Both my research and practice trace a legacy from Albrecht Dürer to Edmund Dulac to Jack Davis. Printmaking considerations like graphic middle tone, line weight, and color separation have remained salient through these eras. The visual invention and imagination of the golden age of illustration, coinciding as it did with the expansion of publishing markets across Europe and America, demonstrated how printmaking techniques could be popularized further. Pulp fiction continued the trajectory of graphic imagery as an accessible and exciting medium illuminating the most widely distributed and read fiction publications of its day. Finally, comics introduced sequential considerations to storytelling that redefined how a viewer might engage with a story: by filling in the sequences from panel to panel, the viewer is an even more direct participant in the construction of meaning.
Ongoing, interdisciplinary research into the history of the production of graphic images as both commercial and fine art objects continues to shape my practice. Each stage of the development of graphic imagery, from its beginning as a luxury product for a limited audience to its becoming a popular medium readily available to the public, has carried the biases of its creators, the limitations inherent to the conditions of its production, and the conventions of its marketplace position. This history is ripe for commentary and engagement. Combining material and historical considerations with practical knowledge of the craft of production imbues my beautiful and accessible work with subtle richness.

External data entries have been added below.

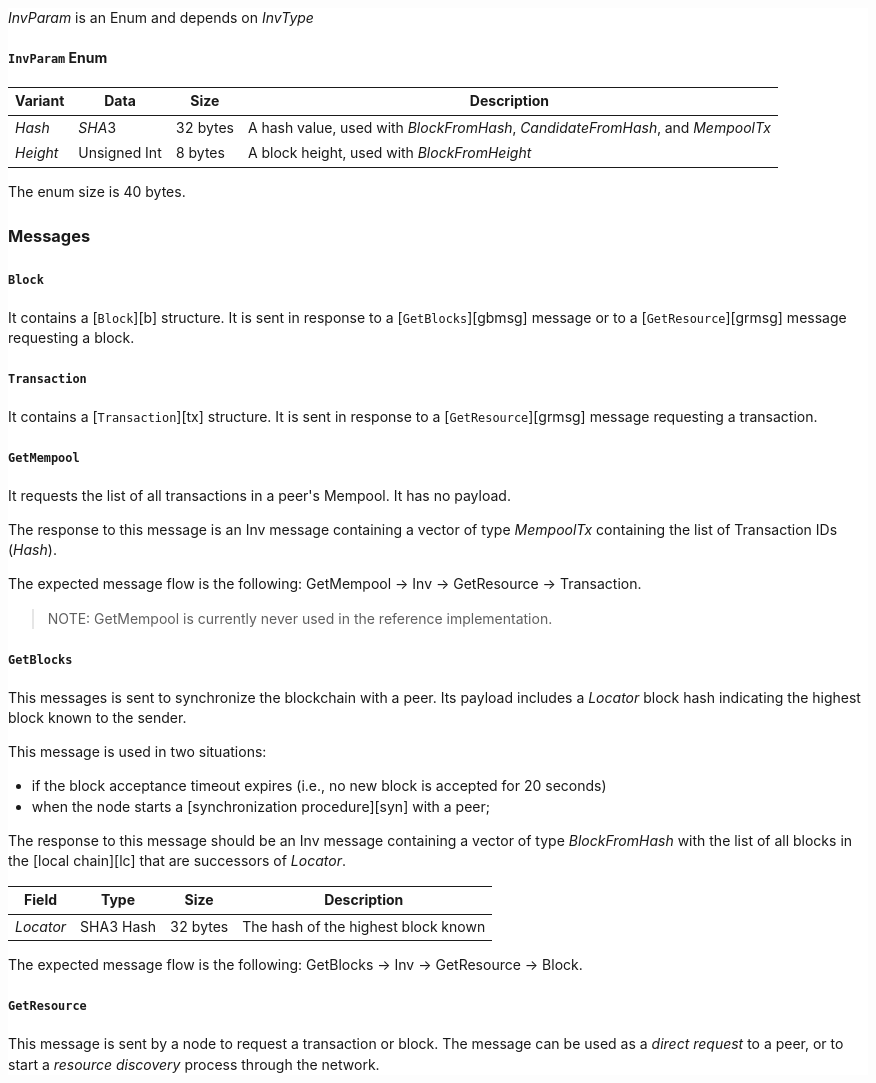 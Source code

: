 $InvParam$ is an Enum and depends on $InvType$

#### `InvParam` Enum

| Variant  | Data         | Size     | Description                                                                   |
|----------|--------------|----------|-------------------------------------------------------------------------------|
| $Hash$   | $SHA3$       | 32 bytes | A hash value, used with $BlockFromHash$, $CandidateFromHash$, and $MempoolTx$ |
| $Height$ | Unsigned Int | 8 bytes  | A block height, used with $BlockFromHeight$                                   |

The enum size is 40 bytes.


### Messages

#### `Block`
It contains a [`Block`][b] structure. It is sent in response to a [`GetBlocks`][gbmsg] message or to a [`GetResource`][grmsg] message requesting a block.


#### `Transaction`
It contains a [`Transaction`][tx] structure. It is sent in response to a [`GetResource`][grmsg] message requesting a transaction.


#### `GetMempool`
It requests the list of all transactions in a peer's Mempool. It has no payload.

The response to this message is an $\mathsf{Inv}$ message containing a vector of type $MempoolTx$ containing the list of Transaction IDs ($Hash$).

The expected message flow is the following: $\mathsf{GetMempool}$ -> $\mathsf{Inv}$ -> $\mathsf{GetResource}$ -> $\mathsf{Transaction}$.

> NOTE: $\mathsf{GetMempool}$ is currently never used in the reference implementation.


#### `GetBlocks`
This messages is sent to synchronize the blockchain with a peer. Its payload includes a $Locator$ block hash indicating the highest block known to the sender. 

This message is used in two situations:
 - if the block acceptance timeout expires (i.e., no new block is accepted for 20 seconds) 
 - when the node starts a [synchronization procedure][syn] with a peer;

The response to this message should be an $\mathsf{Inv}$ message containing a vector of type $BlockFromHash$ with the list of all blocks in the [local chain][lc] that are successors of $Locator$.


| Field     | Type      | Size     | Description                         |
|-----------|-----------|----------|-------------------------------------|
| $Locator$ | SHA3 Hash | 32 bytes | The hash of the highest block known |

The expected message flow is the following: $\mathsf{GetBlocks}$ -> $\mathsf{Inv}$ -> $\mathsf{GetResource}$ -> $\mathsf{Block}$.

#### `GetResource`
This message is sent by a node to request a transaction or block.
The message can be used as a *direct request* to a peer, or to start a *resource discovery* process through the network.


[^1]: Note that the Round field is not strictly necessary to identify a specific iteration and fork. However, we include it to simplify the identification of the corresponding round.
[^2]: Note that the BLS signature definition already includes the hashing of the message being signed. However, we explicitly show it here to make it clear and show the actual hash function used in our protocol (Blake2B).
[cmsgs]: #consensus
[msen]:  #sender
[cinf]:  #consensusinfo
[sigs]:  #signatures
[sinf]:  #signinfo
[cmsg]:  #candidate
[vmsg]:  #validation
[rmsg]:  #ratification
[qmsg]:  #quorum
[nmsg]:  #cmsg
[dx]:    #data-exchange
[inv]:   #inv
[ii]:    #invitem
[ip]:    #invparam-enum
[bmsg]:  #block
[txmsg]: #transaction
[gmmsg]: #getmempool
[gbmsg]: #getblocks
[grmsg]: #getresource
[rd]:    #resource-discovery
[dr]:    #direct-request
[imsg]:  #inv-1
[mx]:    #procedures-1
[broad]: #broadcast
[rec]:   #receive
[pmsg]:  #propagate
[send]:  #send
[hash]: https://github.com/dusk-network/dusk-protocol/tree/main/consensus/notation.md#hash-functions
[b]:    https://github.com/dusk-network/dusk-protocol/tree/main/consensus/basics/blockchain.md#block-structure
[cb]:   https://github.com/dusk-network/dusk-protocol/tree/main/consensus/basics/blockchain.md#candidate-block
[fb]:   https://github.com/dusk-network/dusk-protocol/tree/main/consensus/basics/blockchain.md#full-block
[lc]:   https://github.com/dusk-network/dusk-protocol/tree/main/consensus/basics/blockchain.md#local-chain
[vote]: https://github.com/dusk-network/dusk-protocol/tree/main/consensus/basics/attestation.md#vote
[tx]:   https://github.com/dusk-network/dusk-protocol/tree/main/consensus/basics/blockchain.md#transaction
[atts]: https://github.com/dusk-network/dusk-protocol/tree/main/consensus/basics/attestation.md#attestations
[att]:  https://github.com/dusk-network/dusk-protocol/tree/main/consensus/basics/attestation.md#attestation
[sv]:   https://github.com/dusk-network/dusk-protocol/tree/main/consensus/basics/attestation.md#stepvotes
[prop]: https://github.com/dusk-network/dusk-protocol/tree/main/consensus/protocol/steps/proposal.md
[val]:  https://github.com/dusk-network/dusk-protocol/tree/main/consensus/protocol/steps/validation.md
[rat]:  https://github.com/dusk-network/dusk-protocol/tree/main/consensus/protocol/steps/ratification.md
[syn]:  https://github.com/dusk-network/dusk-protocol/tree/main/consensus/protocol/chain-management.md#synchronization
[ps]:   https://github.com/dusk-network/dusk-protocol/tree/main/consensus/protocol/chain-management.md#presync
[net]:  https://github.com/dusk-network/dusk-protocol/tree/main/network/README.md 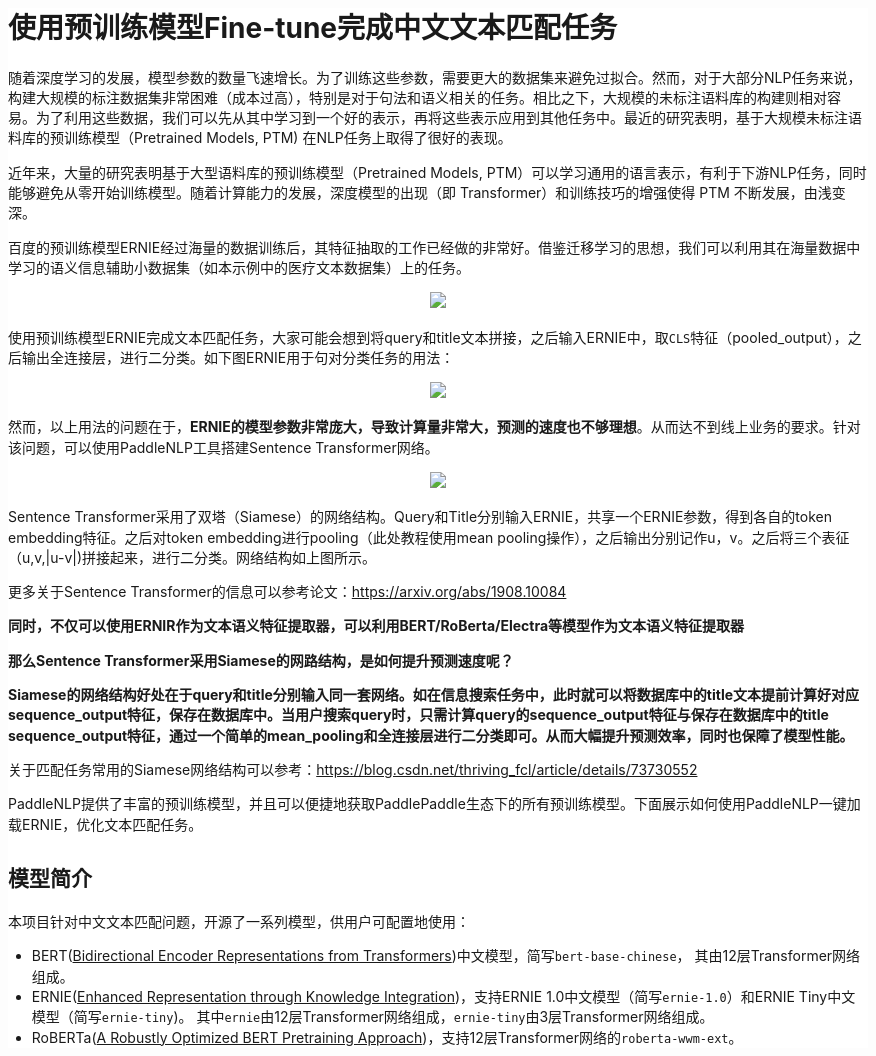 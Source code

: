 # 使用预训练模型Fine-tune完成中文文本匹配任务

随着深度学习的发展，模型参数的数量飞速增长。为了训练这些参数，需要更大的数据集来避免过拟合。然而，对于大部分NLP任务来说，构建大规模的标注数据集非常困难（成本过高），特别是对于句法和语义相关的任务。相比之下，大规模的未标注语料库的构建则相对容易。为了利用这些数据，我们可以先从其中学习到一个好的表示，再将这些表示应用到其他任务中。最近的研究表明，基于大规模未标注语料库的预训练模型（Pretrained Models, PTM) 在NLP任务上取得了很好的表现。

近年来，大量的研究表明基于大型语料库的预训练模型（Pretrained Models, PTM）可以学习通用的语言表示，有利于下游NLP任务，同时能够避免从零开始训练模型。随着计算能力的发展，深度模型的出现（即 Transformer）和训练技巧的增强使得 PTM 不断发展，由浅变深。

百度的预训练模型ERNIE经过海量的数据训练后，其特征抽取的工作已经做的非常好。借鉴迁移学习的思想，我们可以利用其在海量数据中学习的语义信息辅助小数据集（如本示例中的医疗文本数据集）上的任务。

<center> <img width="600px" src="https://ai-studio-static-online.cdn.bcebos.com/d96c602338044ee8bcd4171f38ea6d49506d1f3253f3496b802ec56cb654ecf5" /> </center>

使用预训练模型ERNIE完成文本匹配任务，大家可能会想到将query和title文本拼接，之后输入ERNIE中，取`CLS`特征（pooled_output），之后输出全连接层，进行二分类。如下图ERNIE用于句对分类任务的用法：

<p align="center">
<img src="https://ai-studio-static-online.cdn.bcebos.com/45440029c07240ad89d665c5b176e63297e9584e1da24e02b79dd54fb990f74a" width='30%'/> <br />
</p>

然而，以上用法的问题在于，**ERNIE的模型参数非常庞大，导致计算量非常大，预测的速度也不够理想**。从而达不到线上业务的要求。针对该问题，可以使用PaddleNLP工具搭建Sentence Transformer网络。

<p align="center">
<img src="https://ai-studio-static-online.cdn.bcebos.com/103998703e134a7184883511a538620e16fed045e2614dcc8afacec446600438" width='30%'/> <br />
</p>

Sentence Transformer采用了双塔（Siamese）的网络结构。Query和Title分别输入ERNIE，共享一个ERNIE参数，得到各自的token embedding特征。之后对token embedding进行pooling（此处教程使用mean pooling操作），之后输出分别记作u，v。之后将三个表征（u,v,|u-v|)拼接起来，进行二分类。网络结构如上图所示。

更多关于Sentence Transformer的信息可以参考论文：https://arxiv.org/abs/1908.10084

**同时，不仅可以使用ERNIR作为文本语义特征提取器，可以利用BERT/RoBerta/Electra等模型作为文本语义特征提取器**

**那么Sentence Transformer采用Siamese的网路结构，是如何提升预测速度呢？**

**Siamese的网络结构好处在于query和title分别输入同一套网络。如在信息搜索任务中，此时就可以将数据库中的title文本提前计算好对应sequence_output特征，保存在数据库中。当用户搜索query时，只需计算query的sequence_output特征与保存在数据库中的title sequence_output特征，通过一个简单的mean_pooling和全连接层进行二分类即可。从而大幅提升预测效率，同时也保障了模型性能。**

关于匹配任务常用的Siamese网络结构可以参考：https://blog.csdn.net/thriving_fcl/article/details/73730552

PaddleNLP提供了丰富的预训练模型，并且可以便捷地获取PaddlePaddle生态下的所有预训练模型。下面展示如何使用PaddleNLP一键加载ERNIE，优化文本匹配任务。

## 模型简介

本项目针对中文文本匹配问题，开源了一系列模型，供用户可配置地使用：

+ BERT([Bidirectional Encoder Representations from Transformers](https://arxiv.org/abs/1810.04805))中文模型，简写`bert-base-chinese`， 其由12层Transformer网络组成。
+ ERNIE([Enhanced Representation through Knowledge Integration](https://arxiv.org/abs/1904.09223))，支持ERNIE 1.0中文模型（简写`ernie-1.0`）和ERNIE Tiny中文模型（简写`ernie-tiny`)。
   其中`ernie`由12层Transformer网络组成，`ernie-tiny`由3层Transformer网络组成。
+ RoBERTa([A Robustly Optimized BERT Pretraining Approach](https://arxiv.org/abs/1907.11692))，支持12层Transformer网络的`roberta-wwm-ext`。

While enjoying my work, the viewer is reconnected to these histories of mark and production, positioned more consciously within the aesthetic pleasure found in execution of high-level craft without the freedom to disengage completely from the broader world. What does it mean to work within historically popular and democratic forms, in a manner accessible to the general public, without losing sight of the depth of meaning offered by fine art consideration?